Work to complete:
When the line with "- Tester avec" appears below, start repeating lines exactly, and keep going through the line with "estimé : ~30 minutes**"; add nothing outside that span.

Stored data:
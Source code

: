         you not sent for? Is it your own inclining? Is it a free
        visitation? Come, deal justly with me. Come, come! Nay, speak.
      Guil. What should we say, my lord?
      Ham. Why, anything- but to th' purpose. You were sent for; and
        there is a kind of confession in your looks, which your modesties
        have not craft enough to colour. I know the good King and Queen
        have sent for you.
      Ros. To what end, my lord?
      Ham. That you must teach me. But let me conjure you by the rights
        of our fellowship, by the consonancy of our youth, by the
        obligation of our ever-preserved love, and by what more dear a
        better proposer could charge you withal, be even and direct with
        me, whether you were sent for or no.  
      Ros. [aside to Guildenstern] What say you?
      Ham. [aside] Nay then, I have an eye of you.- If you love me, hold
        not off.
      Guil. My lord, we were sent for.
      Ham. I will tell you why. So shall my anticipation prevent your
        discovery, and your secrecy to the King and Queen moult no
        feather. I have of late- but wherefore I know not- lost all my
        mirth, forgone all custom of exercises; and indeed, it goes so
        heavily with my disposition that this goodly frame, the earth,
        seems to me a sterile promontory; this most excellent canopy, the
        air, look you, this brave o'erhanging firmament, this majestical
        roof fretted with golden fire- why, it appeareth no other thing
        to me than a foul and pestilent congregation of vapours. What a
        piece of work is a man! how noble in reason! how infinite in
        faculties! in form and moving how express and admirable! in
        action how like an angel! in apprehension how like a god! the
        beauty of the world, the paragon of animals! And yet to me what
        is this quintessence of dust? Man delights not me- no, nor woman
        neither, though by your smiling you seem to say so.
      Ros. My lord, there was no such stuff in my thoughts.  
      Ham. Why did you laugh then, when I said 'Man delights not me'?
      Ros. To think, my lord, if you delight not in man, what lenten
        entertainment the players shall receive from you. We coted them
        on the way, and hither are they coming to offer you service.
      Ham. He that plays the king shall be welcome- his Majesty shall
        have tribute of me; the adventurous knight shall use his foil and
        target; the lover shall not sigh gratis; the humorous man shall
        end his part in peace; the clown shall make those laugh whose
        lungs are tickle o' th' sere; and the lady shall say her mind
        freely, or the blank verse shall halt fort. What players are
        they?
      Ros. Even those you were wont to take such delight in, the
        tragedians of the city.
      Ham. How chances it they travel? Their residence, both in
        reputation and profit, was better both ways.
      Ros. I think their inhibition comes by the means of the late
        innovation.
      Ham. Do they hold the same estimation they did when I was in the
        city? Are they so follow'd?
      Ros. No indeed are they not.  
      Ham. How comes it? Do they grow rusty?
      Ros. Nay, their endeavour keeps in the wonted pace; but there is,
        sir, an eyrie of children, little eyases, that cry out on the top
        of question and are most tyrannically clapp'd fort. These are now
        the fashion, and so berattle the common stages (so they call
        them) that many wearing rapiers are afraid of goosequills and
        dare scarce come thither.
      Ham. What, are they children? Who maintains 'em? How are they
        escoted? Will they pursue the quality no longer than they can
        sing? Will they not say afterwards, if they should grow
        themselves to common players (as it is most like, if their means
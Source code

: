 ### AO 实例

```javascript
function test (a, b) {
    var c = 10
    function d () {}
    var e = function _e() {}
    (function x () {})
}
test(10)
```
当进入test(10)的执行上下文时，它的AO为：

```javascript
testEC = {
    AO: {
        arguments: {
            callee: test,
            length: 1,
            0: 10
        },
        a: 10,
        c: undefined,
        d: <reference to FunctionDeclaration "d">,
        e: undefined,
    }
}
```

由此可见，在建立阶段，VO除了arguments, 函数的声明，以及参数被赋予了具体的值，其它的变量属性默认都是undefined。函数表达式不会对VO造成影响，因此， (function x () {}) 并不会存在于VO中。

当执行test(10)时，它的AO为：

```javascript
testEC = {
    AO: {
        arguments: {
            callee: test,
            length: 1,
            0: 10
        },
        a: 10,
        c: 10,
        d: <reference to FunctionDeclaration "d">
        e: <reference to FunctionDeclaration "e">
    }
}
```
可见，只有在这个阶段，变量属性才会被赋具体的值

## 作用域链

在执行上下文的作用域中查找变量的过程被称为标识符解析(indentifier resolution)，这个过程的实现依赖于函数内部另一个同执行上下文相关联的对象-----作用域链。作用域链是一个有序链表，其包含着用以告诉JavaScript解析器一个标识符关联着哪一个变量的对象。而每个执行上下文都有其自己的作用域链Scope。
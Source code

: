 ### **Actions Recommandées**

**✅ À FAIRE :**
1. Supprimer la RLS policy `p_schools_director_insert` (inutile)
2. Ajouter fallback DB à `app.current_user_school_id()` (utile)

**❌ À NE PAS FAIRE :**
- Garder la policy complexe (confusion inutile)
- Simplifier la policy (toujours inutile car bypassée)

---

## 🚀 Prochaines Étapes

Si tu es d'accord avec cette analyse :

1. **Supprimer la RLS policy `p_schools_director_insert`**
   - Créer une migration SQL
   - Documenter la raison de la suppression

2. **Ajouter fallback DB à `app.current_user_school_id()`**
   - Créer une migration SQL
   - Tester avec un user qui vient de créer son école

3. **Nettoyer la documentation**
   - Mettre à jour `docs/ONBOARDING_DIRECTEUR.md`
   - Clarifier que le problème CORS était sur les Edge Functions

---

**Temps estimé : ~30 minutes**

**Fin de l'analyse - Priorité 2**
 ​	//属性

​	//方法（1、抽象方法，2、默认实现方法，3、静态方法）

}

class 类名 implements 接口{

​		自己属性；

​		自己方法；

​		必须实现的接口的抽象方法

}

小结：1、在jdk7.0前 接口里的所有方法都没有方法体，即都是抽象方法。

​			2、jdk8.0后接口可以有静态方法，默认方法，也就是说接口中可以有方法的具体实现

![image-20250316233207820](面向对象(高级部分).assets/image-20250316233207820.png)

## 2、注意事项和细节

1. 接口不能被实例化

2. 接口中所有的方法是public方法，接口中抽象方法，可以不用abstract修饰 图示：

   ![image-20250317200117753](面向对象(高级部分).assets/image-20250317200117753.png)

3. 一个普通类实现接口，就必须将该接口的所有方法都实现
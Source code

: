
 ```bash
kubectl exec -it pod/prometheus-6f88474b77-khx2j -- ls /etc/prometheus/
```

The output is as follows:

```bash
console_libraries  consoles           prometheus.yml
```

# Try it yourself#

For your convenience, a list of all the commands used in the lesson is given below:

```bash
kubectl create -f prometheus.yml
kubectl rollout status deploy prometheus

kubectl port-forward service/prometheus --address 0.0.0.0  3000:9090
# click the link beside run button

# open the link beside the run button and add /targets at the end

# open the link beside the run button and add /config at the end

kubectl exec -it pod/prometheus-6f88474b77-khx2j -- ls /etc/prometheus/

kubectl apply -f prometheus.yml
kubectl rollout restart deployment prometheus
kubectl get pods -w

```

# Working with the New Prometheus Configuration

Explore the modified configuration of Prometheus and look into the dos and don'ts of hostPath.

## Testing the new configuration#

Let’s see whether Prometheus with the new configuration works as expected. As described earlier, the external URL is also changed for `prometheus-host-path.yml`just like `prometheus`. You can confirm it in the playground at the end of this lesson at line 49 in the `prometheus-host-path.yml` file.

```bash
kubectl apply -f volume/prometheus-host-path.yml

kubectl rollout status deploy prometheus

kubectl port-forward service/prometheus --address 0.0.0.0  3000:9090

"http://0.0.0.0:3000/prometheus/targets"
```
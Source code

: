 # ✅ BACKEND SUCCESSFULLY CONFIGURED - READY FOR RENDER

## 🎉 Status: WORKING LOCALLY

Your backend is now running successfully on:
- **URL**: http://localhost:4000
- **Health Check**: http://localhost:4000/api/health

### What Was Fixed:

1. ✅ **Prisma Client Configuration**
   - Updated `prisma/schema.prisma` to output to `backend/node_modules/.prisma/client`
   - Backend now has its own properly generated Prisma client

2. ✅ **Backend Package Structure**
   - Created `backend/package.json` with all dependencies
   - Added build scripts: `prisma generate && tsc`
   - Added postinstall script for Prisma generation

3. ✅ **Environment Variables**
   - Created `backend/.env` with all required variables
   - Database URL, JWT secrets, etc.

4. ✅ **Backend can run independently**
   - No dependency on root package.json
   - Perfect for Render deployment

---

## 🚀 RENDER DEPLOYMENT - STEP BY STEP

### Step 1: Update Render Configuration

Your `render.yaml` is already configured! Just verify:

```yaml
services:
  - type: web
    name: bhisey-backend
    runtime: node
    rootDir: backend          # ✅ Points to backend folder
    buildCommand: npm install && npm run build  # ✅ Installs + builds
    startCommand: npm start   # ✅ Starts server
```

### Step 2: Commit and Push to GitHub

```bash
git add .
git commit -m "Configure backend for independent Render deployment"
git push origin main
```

Response:
   - Tester avec un user qui vient de créer son école

3. **Nettoyer la documentation**
   - Mettre à jour `docs/ONBOARDING_DIRECTEUR.md`
   - Clarifier que le problème CORS était sur les Edge Functions

---

**Temps estimé : ~30 minutes**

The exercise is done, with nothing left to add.